Tuesday, September 23, 2008

Great Expectations

Charles Dickens, author of Great Expectaions, was born February 7, 1812. He was one of eight children of John and Elizabeth Dickens, and seemingly insignificant. But this small  boy would grow to be one the most influential authors of the 19th century writing such classics as A Christmas Carol, Oliver Twist, A Tale of Two Cities, and Great Expectations.

He had started working in Warren's Blacking Warehouse at age twelve pasting labels on cans of shoe polish for six schillings a week.  But being born in this time period meant poor treatment of workers and even worse treatment of children. He then worked as a clerk at a law office and then as a courtroom stenographer.  

Dickens started his writing career as a political journalist in 1834. His first novel was The PIckwick Papers, "a sequence of loosely-related adventures."

In April 1836 he married Catherine Thompson Hogarth with whom he had ten children. Over the next 14 years he is going to write thirteen books including: Oliver Twist, A Christmas Carol, and David Copperfield.
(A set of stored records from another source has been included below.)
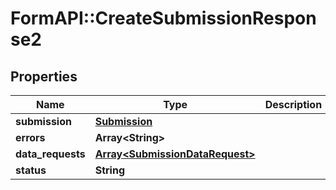 # FormAPI::CreateSubmissionResponse2

## Properties
Name | Type | Description | Notes
------------ | ------------- | ------------- | -------------
**submission** | [**Submission**](Submission.md) |  | [optional] 
**errors** | **Array&lt;String&gt;** |  | [optional] 
**data_requests** | [**Array&lt;SubmissionDataRequest&gt;**](SubmissionDataRequest.md) |  | [optional] 
**status** | **String** |  | [optional]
David Copperfield was a novel with information taken from Dickens's own life and is one of the most renowned and autobiographical of his works.

Three more novels came before he wrote A Tale of Two Cities another famous work of his with its well- known opening sentence, "It was the best of times, it was the worst of times..." It was after this he wrote Great Expectations, a story of a boy named Pip and his journey through his life's expectations.

His last work was The Mystery of Edwin Drood.  While working on this book he had suffered a stroke and died in his home in Gad's Hill Place, Higham, Kent, England on June 9, 1870.

His legacy will live on in his works that are read by readers all over the world.